What Is a MERV Rating and What MERV Rating Do I Need?
Once you locate your old furnace filter and determine when it should be replaced, it’s time to choose a replacement. That means deciding on the level of filtration that you need. One method to do this is by choosing an appropriate MERV rating for your needs.
MERV is an abbreviation for Minimum Efficiency Reporting Values. The MERV rating calculates the effectiveness of air filters at trapping airborne molecules. The rating scale ranges from 1 to 20, with higher numbers indicating a greater ability to filter smaller particles.
Experts say a filter with a MERV rating between 8 and 13 offers a good balance between having good indoor air quality without unnecessarily restricting airflow. However, people with specific health conditions might need to purchase a filters with a higher MERV rating.

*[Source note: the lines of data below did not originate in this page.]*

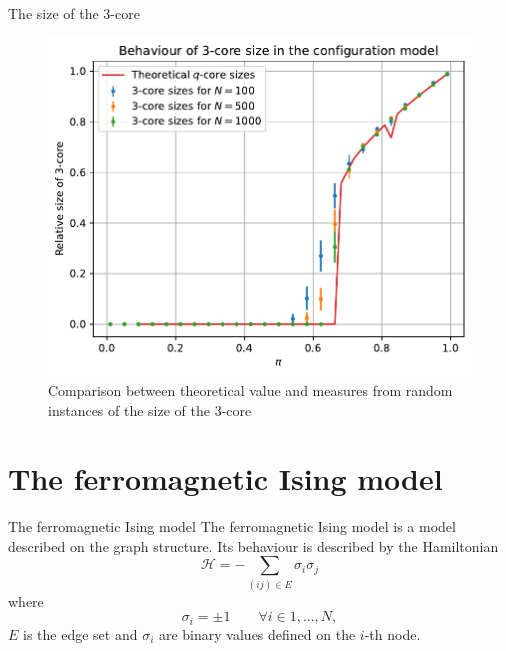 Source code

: \documentclass[handout]{beamer}
\begin{document}
\begin{frame}{The size of the 3-core}
    \begin{figure}
        \centering
        \includegraphics[height=.7\textheight]{qcore}
        \caption{Comparison between theoretical value and measures from random
        instances of the size of the 3-core}
        \label{fig:qcore}
    \end{figure}
\end{frame}

\section{The ferromagnetic Ising model}

\begin{frame}{The ferromagnetic Ising model}
    The \alert{ferromagnetic Ising model} is a model described on the graph
    structure. Its behaviour is described by the Hamiltonian
    \begin{equation}
        \mathcal{H} = -\sum_{(ij)\in E} \sigma_i \sigma_j
        \label{eq:ferroising_ham}
    \end{equation}
    where
    $$
        \sigma_i = \pm 1 \qquad \forall i \in 1, ..., N,
    $$
    $E$ is the edge set and $\sigma_i$ are binary values defined on the $i$-th
    node.
\end{frame}
\end{document}

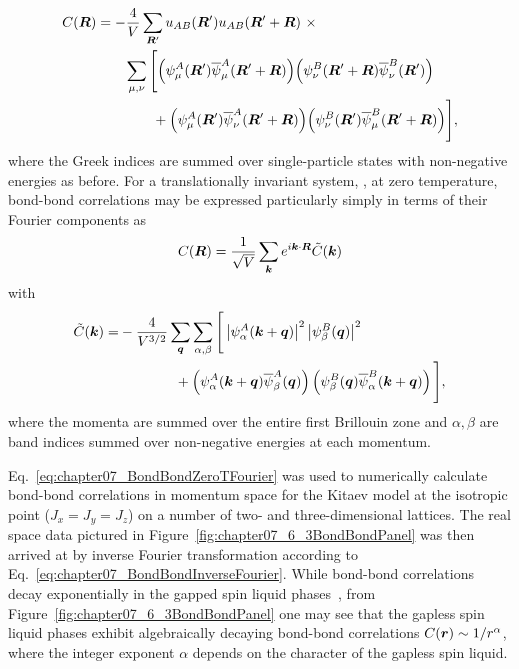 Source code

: %
\begin{align}
	C(\bm{R}) 	&= -\frac{4}{V} \sum_{\bm{R}'} u_{AB}(\bm{R}') u_{AB}(\bm{R}' + \bm{R})~\times \nonumber\\
			&\qquad\sum_{\mu,\nu} \Bigg[\Big(\psi_{\mu}^A(\bm{R}') \overline{\psi}_{\mu}^A(\bm{R}' + \bm{R})\Big) \Big(\psi_{\nu}^B(\bm{R}' + \bm{R}) \overline{\psi}_{\nu}^B(\bm{R}') \Big) \nonumber\\
			&\qquad\qquad+ \Big(\psi_{\mu}^A(\bm{R}') \overline{\psi}_{\nu}^A(\bm{R}' + \bm{R})\Big) \Big(\psi_{\nu}^B(\bm{R}') \overline{\psi}_{\mu}^B(\bm{R}' + \bm{R}) \Big)\Bigg],
\end{align}
%
where the Greek indices are summed over single-particle states with non-negative energies as before.
For a translationally invariant system, \eg, at zero temperature, bond-bond correlations may be expressed particularly simply in terms of their Fourier components as
%
\begin{equation}
	C(\bm{R}) = \frac{1}{\sqrt{V}} \sum_{\bm{k}} e^{\-i \bm{k}\cdot\bm{R}} \tilde{C}(\bm{k})
	\label{eq:chapter07_BondBondInverseFourier}
\end{equation}
%
with
%
\begin{align}
	\tilde{C}(\bm{k}) =	&-\frac{4}{V^{3/2}} \sum_{\bm{q}} \sum_{\alpha,\beta} \Bigg[ \left|\psi_{\alpha}^A(\bm{k} + \bm{q})\right|^2 \left|\psi_{\beta}^B(\bm{q})\right|^2 \nonumber\\
						&\qquad\qquad+ \left(\psi_{\alpha}^A(\bm{k} + \bm{q}) \overline{\psi}_{\beta}^A(\bm{q})\right) \left(\psi_{\beta}^B(\bm{q}) \overline{\psi}_{\alpha}^B(\bm{k} + \bm{q})\right) \Bigg],
	\label{eq:chapter07_BondBondZeroTFourier}
\end{align}
%
where the momenta are summed over the entire first Brillouin zone and $\alpha,\beta$ are band indices summed over non-negative energies at each momentum.

Eq.~\eqref{eq:chapter07_BondBondZeroTFourier} was used to numerically calculate bond-bond correlations in momentum space for the Kitaev model at the isotropic point ($J_x = J_y = J_z$) on a number of two- and three-dimensional lattices.
The real space data pictured in Figure~\ref{fig:chapter07_6_3BondBondPanel} was then arrived at by inverse Fourier transformation according to Eq.~\eqref{eq:chapter07_BondBondInverseFourier}.
While bond-bond correlations decay exponentially in the gapped spin liquid phases~\cite{YangPRA2008}, from Figure~\ref{fig:chapter07_6_3BondBondPanel} one may see that the gapless spin liquid phases exhibit algebraically decaying bond-bond correlations $C(\bm{r}) \sim 1/r^{\alpha}$, where the integer exponent $\alpha$ depends on the character of the gapless spin liquid.


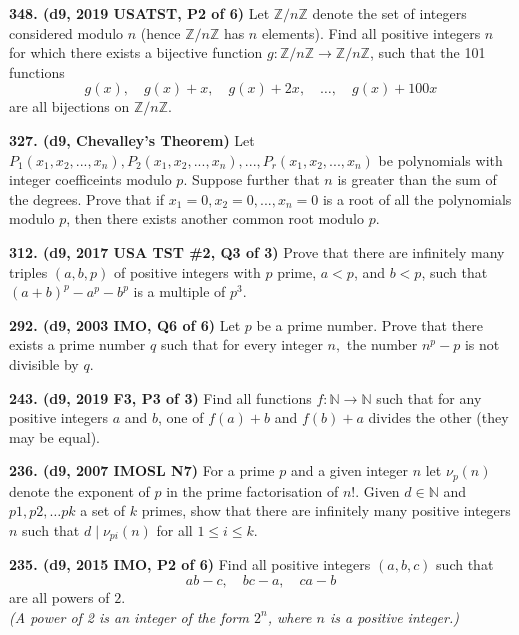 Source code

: \documentclass{article}
\begin{document}
\textbf{348. (\color{red}d9\color{black}, 2019 USATST, P2 of 6)} Let $\mathbb{Z}/n\mathbb{Z}$ denote the set of integers considered modulo $n$ (hence $\mathbb{Z}/n\mathbb{Z}$ has $n$ elements). Find all positive integers $n$ for which there exists a bijective function $g: \mathbb{Z}/n\mathbb{Z} \to \mathbb{Z}/n\mathbb{Z}$, such that the 101 functions
\[g(x), \quad g(x) + x, \quad g(x) + 2x, \quad \dots, \quad g(x) + 100x\]are all bijections on $\mathbb{Z}/n\mathbb{Z}$.


\textbf{327. (\color{red}d9\color{black}, Chevalley's Theorem)} Let $P_1(x_1, x_2, ..., x_n), P_2(x_1, x_2, ..., x_n), ..., P_r(x_1, x_2, ..., x_n)$ be polynomials with integer coefficeints modulo $p$. Suppose further that $n$ is greater than the sum of the degrees. Prove that if $x_1 = 0, x_2 = 0, ..., x_n = 0$ is a root of all the polynomials modulo $p$, then there exists another common root modulo $p$.

\textbf{312. (\color{red}d9\color{black}, 2017 USA TST \#2, Q3 of 3)}
Prove that there are infinitely many triples $(a, b, p)$ of positive integers
with $p$ prime, $a < p$, and $b < p$, such that $(a + b)^p - a^p - b^p$ is a
multiple of $p^3$.

\textbf{292. (\color{red}d9\color{black}, 2003 IMO, Q6 of 6)} Let $p$ be a prime number. Prove that there exists a prime number $q$ such that for every integer $n,$ the number $n^{p} - p$ is not divisible by $q.$

\textbf{243. (\color{red}d9\color{black}, 2019 F3, P3 of 3)} Find all functions $f:\mathbb{N}\to\mathbb{N}$ such that for any positive integers $a$ and $b$, one of $f(a) + b$ and $f(b) + a$ divides the other (they may be equal).

\textbf{236. (\color{red}d9\color{black}, 2007 IMOSL N7)} For a prime $p$ and a given integer $n$ let $\nu_{p} (n)$ denote the exponent of $p$ in the prime factorisation of $n!.$ Given $d \in \mathbb{N}$ and ${p{1}, p{2}, \dots p{k}}$ a set of $k$ primes, show that there are infinitely many positive integers $n$ such that $d \mid \nu_{p{i}}(n)$ for all $1 \leq i \leq k.$

\textbf{235. (\color{red}d9\color{black}, 2015 IMO, P2 of 6)} Find all positive integers \((a,b,c)\) such that \[ab-c,\quad bc-a,\quad ca-b\] are all powers of \(2\).\\[10pt]



\textit{(A power of 2 is an integer of the form \(2^n\), where \(n\) is a positive integer.)}
\end{document}
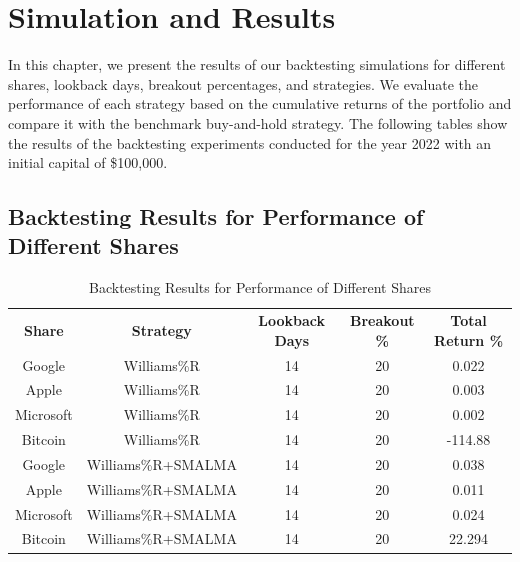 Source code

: 
\chapter{Simulation and Results} %

\label{Chapter4} 
In this chapter, we present the results of our backtesting simulations for different shares, lookback days, breakout percentages, and strategies. We evaluate the performance of each strategy based on the cumulative returns of the portfolio and compare it with the benchmark buy-and-hold strategy. The following tables show the results of the backtesting experiments conducted for the year 2022 with an initial capital of \$100,000.

\section{Backtesting Results for Performance of Different Shares}

\begin{table}[h!]
\centering
\caption{Backtesting Results for Performance of Different Shares}
\label{table:backtesting1}
\begin{tabular}{|c|c|c|c|c|}
\hline
\textbf{Share} & \textbf{Strategy} & \textbf{Lookback Days} & \textbf{Breakout \%} & \textbf{Total Return \%} \\

Google & Williams\%R & 14 & 20 & 0.022 \\

Apple & Williams\%R & 14 & 20 & 0.003 \\

Microsoft & Williams\%R & 14 & 20 & 0.002 \\

Bitcoin & Williams\%R & 14 & 20 & -114.88 \\

Google & Williams\%R+SMALMA & 14 & 20 & 0.038 \\

Apple & Williams\%R+SMALMA & 14 & 20 & 0.011 \\

Microsoft & Williams\%R+SMALMA & 14 & 20 & 0.024 \\

Bitcoin & Williams\%R+SMALMA & 14 & 20 & 22.294 \\
\hline
\end{tabular}
\end{table}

Which Way to Put the Air Filter in a Furnace or Air Conditioner
Putting an air filter in a furnace or air conditioner the proper way is important for the efficient operation of the heating or cooling system. Air filters have a particular direction, indicated by an arrow located on the side of the filter frame. The filter should be placed in the unit with this arrow pointing toward the furnace or AC, which is the direction of the airflow. If you're unsure about the airflow direction, remember that air always moves from the return duct to the heat or cooling source. Therefore, make certain the arrow points at the furnace or air conditioner.
Many people struggle with which direction to face their system's air filter. To help remember, consider taking a picture with your cellular phone after the filter has been properly installed by a professional. Or, you also could ask a technician to use a marker to write on the outside of your furnace which direction the filter should be installed. A handy time to do this is during a routine furnace maintenance visit.
How to Change a Furnace Air Filter
Changing the filter on your furnace or AC is a simple process. Here is a step-by-step list of how to take out a dirty air filter and replace it with a new one:
- 1. Turn off your furnace: Be sure to turn off your furnace before beginning the process.
- Locate the furnace filter: Typically, the filter is positioned in the furnace or in the air return vent. Take note of which direction the arrow points on the filter, because you’ll want the arrow on the clean filter to point similarly.
- Slide out the old filter: Be mindful not to knock out any dust or debris.
- Note the date: Write down the date of replacement on the new filter's frame. This will make it easier to keep track of when it's time for the next change.
- Slide in new filter: Put in the new filter with the arrow pointing at the furnace, which is the direction of airflow and should be the same direction the arrow pointed on your last filter.
- Secure the filter: Make sure the new filter fits securely and close any latches or clips that secure it in place.
- Turn on your furnace: Once the new filter is completely installed, you can turn your furnace back on.
Will a Dirty Air Filter Cause a Furnace Not to Work?
The shortest answer is, yes, a dirty air filter can cause a furnace to stop working or shorten its lifespan. Changing your furnace or AC filter is one of the easiest things you can do to keep your system operating effectively.